Hannover - Die Debatte um einen Islam-Vertrag des Landes mit muslimischen Verbänden nimmt neue Fahrt auf. Die FDP will in einer Aktuellen Stunde des Parlaments die anderen Fraktionen zwingen, Farbe zu bekennen, nachdem der juristische Dienst des Landtags sein Gutachten vorgelegt hat. Für FDP-Landeschef Stefan Birkner steht nach dem Votum der Juristen fest: „Wir haben substanzielle Fragen an das Vertragswerk. Die FDP fordert, Streitpunkte herauszunehmen wie beispielsweise Gebetsräume an Schulen und Bekleidungsvorschriften. In der jetzigen Fassung kann die FDP dem Islam-Vertrag im Landtag nicht zustimmen.“ Starke Bedenken herrschen auch wegen der Feiertagsregelungen.

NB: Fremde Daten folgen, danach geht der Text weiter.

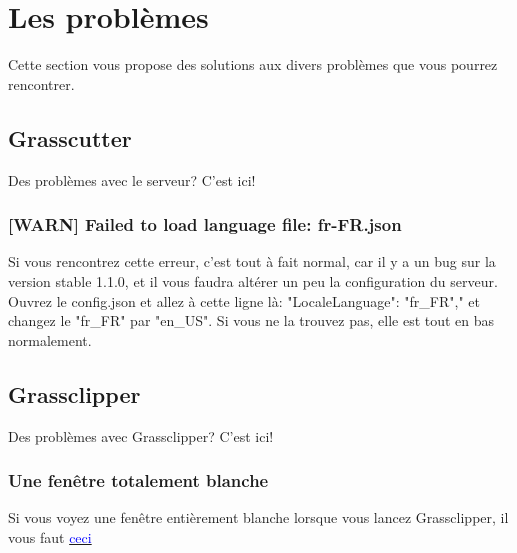 \documentclass{article}
\begin{document}
\hrulefill

\section{Les problèmes}
Cette section vous propose des solutions aux divers problèmes que vous pourrez rencontrer.

\subsection{Grasscutter}
Des problèmes avec le serveur? C'est ici!

\subsubsection{[WARN] Failed to load language file: fr-FR.json}
Si vous rencontrez cette erreur, c'est tout à fait normal, car il y a un bug sur la version stable 1.1.0, et il vous faudra altérer un peu la configuration du serveur.\newline
Ouvrez le config.json et allez à cette ligne là: "LocaleLanguage": "fr\_FR"," et changez le "fr\_FR" par "en\_US".\newline
Si vous ne la trouvez pas, elle est tout en bas normalement.

\subsection{Grassclipper}
Des problèmes avec Grassclipper? C'est ici!

\subsubsection{Une fenêtre totalement blanche}
Si vous voyez une fenêtre entièrement blanche lorsque vous lancez Grassclipper, il vous faut \href{https://developer.microsoft.com/en-us/microsoft-edge/webview2/#download}{\textcolor{blue}{ceci}}
\end{document}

Damit reihen sich die Liberalen ein in die Reihe zahlreicher Kritiker aus der Union, in den großen Kirchen, aber auch mancher Bedenkenträger in der SPD. Die Staatskanzlei und das Kultusministerium hatten den umstrittenen Islam-Vertrag im letzten Herbst hinter verschlossenen Türen ausgehandelt. Ministerpräsident Stephan Weil (SPD) hat jedoch mehrfach betont, dass er eine breite Basis für die Vereinbarung im Parlament sucht. Die rot-grüne Einstimmen-Mehrheit reiche nicht, heißt es in der Koalition.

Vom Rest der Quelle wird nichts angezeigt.